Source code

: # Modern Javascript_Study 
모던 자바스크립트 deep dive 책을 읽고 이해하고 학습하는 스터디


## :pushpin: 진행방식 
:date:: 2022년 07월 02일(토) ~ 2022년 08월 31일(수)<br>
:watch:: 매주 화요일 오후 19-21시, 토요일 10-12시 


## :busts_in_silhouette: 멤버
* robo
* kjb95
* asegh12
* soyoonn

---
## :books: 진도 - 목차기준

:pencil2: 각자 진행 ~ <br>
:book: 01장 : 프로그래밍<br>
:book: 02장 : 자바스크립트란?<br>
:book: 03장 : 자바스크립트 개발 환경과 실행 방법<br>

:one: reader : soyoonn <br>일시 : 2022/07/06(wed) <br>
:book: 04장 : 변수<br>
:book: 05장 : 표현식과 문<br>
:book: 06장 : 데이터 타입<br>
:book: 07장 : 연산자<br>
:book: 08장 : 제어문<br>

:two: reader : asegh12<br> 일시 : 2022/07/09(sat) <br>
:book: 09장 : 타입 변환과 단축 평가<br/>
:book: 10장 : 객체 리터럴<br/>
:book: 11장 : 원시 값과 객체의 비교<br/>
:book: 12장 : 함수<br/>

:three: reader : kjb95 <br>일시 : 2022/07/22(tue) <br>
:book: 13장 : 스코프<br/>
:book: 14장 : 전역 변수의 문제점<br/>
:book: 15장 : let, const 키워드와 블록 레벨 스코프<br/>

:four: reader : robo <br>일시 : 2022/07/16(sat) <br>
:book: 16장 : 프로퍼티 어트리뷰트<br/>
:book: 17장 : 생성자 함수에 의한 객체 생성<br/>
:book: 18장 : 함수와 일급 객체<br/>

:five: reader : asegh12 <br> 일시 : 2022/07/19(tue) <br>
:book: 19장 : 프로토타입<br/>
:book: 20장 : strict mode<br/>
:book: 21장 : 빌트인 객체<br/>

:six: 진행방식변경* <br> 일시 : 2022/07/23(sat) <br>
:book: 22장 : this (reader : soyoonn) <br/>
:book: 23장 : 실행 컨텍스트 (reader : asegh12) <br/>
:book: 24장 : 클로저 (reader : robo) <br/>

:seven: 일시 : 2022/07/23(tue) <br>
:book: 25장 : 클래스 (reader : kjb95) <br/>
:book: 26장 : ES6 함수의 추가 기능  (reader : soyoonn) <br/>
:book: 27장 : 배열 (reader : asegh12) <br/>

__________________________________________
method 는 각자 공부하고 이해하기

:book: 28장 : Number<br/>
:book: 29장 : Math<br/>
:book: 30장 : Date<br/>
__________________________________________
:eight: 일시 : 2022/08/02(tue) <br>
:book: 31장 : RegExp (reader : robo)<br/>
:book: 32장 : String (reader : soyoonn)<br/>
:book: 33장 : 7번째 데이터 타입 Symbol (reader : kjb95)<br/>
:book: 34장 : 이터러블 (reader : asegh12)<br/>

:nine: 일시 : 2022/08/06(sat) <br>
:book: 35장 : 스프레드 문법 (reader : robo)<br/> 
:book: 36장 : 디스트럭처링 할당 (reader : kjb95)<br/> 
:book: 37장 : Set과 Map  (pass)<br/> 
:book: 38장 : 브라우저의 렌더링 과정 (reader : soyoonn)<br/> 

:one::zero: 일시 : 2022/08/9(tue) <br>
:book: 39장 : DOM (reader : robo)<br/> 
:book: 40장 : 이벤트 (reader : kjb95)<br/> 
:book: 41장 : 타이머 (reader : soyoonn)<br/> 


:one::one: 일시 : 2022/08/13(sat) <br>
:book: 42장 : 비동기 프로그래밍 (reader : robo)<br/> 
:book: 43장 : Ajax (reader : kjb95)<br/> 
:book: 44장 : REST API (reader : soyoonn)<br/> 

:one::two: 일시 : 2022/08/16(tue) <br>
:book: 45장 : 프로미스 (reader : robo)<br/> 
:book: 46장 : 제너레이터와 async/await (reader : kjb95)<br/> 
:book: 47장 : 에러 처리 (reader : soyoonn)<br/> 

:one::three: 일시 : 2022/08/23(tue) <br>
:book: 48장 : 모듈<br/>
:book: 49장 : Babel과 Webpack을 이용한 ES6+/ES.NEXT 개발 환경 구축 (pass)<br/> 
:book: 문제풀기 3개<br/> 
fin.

○ ○ ○ ○ ○ ○ ○

→ **EXERCISE AIM**
Only those lines of the entries above that run from the line containing "전역 변수의 문제점<br/>" to the line containing "19장 : 프로토타입<br/>", both included, should be transcribed exactly.

→ **EXERCISE RESPONSE**
:book: 14장 : 전역 변수의 문제점<br/>
:book: 15장 : let, const 키워드와 블록 레벨 스코프<br/>

:four: reader : robo <br>일시 : 2022/07/16(sat) <br>
:book: 16장 : 프로퍼티 어트리뷰트<br/>
:book: 17장 : 생성자 함수에 의한 객체 생성<br/>
:book: 18장 : 함수와 일급 객체<br/>

:five: reader : asegh12 <br> 일시 : 2022/07/19(tue) <br>
:book: 19장 : 프로토타입<br/>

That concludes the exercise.